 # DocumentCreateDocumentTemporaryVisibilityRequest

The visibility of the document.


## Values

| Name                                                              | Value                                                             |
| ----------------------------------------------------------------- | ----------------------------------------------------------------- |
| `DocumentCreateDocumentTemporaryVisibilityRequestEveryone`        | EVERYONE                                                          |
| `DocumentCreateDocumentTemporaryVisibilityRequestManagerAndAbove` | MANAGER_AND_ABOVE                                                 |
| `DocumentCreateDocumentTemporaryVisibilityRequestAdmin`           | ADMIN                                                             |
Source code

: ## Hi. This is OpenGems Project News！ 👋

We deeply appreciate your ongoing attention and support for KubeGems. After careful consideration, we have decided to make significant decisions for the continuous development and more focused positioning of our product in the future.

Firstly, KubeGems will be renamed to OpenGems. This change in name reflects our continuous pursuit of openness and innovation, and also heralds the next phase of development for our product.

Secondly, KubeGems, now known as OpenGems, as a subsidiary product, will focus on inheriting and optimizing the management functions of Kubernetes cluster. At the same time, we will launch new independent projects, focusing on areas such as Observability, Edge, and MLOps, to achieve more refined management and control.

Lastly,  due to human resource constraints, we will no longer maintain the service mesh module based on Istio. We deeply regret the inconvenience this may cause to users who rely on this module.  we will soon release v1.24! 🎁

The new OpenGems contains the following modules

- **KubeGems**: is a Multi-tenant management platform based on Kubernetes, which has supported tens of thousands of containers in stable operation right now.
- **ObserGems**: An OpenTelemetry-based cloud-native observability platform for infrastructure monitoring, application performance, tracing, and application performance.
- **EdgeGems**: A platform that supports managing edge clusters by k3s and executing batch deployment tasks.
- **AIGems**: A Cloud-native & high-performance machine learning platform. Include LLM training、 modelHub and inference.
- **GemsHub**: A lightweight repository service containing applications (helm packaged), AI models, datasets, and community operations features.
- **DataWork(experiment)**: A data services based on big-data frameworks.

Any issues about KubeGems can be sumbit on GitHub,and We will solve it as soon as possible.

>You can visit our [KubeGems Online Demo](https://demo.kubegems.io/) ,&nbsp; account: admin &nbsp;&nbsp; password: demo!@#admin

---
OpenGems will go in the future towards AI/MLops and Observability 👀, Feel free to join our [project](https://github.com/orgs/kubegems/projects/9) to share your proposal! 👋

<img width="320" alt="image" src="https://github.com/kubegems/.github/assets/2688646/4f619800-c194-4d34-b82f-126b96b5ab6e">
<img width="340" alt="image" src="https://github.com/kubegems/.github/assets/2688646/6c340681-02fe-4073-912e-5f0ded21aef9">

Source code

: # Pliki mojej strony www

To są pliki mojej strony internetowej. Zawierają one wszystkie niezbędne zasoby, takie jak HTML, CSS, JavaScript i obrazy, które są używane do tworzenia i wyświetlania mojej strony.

————

> What needs to be done
For this exercise, please output exactly the lines above starting at the line with "We deeply appreciate" and ending at the line with "- **GemsHub**: A", ends included.

> Task answer
We deeply appreciate your ongoing attention and support for KubeGems. After careful consideration, we have decided to make significant decisions for the continuous development and more focused positioning of our product in the future.

Firstly, KubeGems will be renamed to OpenGems. This change in name reflects our continuous pursuit of openness and innovation, and also heralds the next phase of development for our product.

Secondly, KubeGems, now known as OpenGems, as a subsidiary product, will focus on inheriting and optimizing the management functions of Kubernetes cluster. At the same time, we will launch new independent projects, focusing on areas such as Observability, Edge, and MLOps, to achieve more refined management and control.

Lastly,  due to human resource constraints, we will no longer maintain the service mesh module based on Istio. We deeply regret the inconvenience this may cause to users who rely on this module.  we will soon release v1.24! 🎁

The new OpenGems contains the following modules

- **KubeGems**: is a Multi-tenant management platform based on Kubernetes, which has supported tens of thousands of containers in stable operation right now.
- **ObserGems**: An OpenTelemetry-based cloud-native observability platform for infrastructure monitoring, application performance, tracing, and application performance.
- **EdgeGems**: A platform that supports managing edge clusters by k3s and executing batch deployment tasks.
- **AIGems**: A Cloud-native & high-performance machine learning platform. Include LLM training、 modelHub and inference.
- **GemsHub**: A lightweight repository service containing applications (helm packaged), AI models, datasets, and community operations features.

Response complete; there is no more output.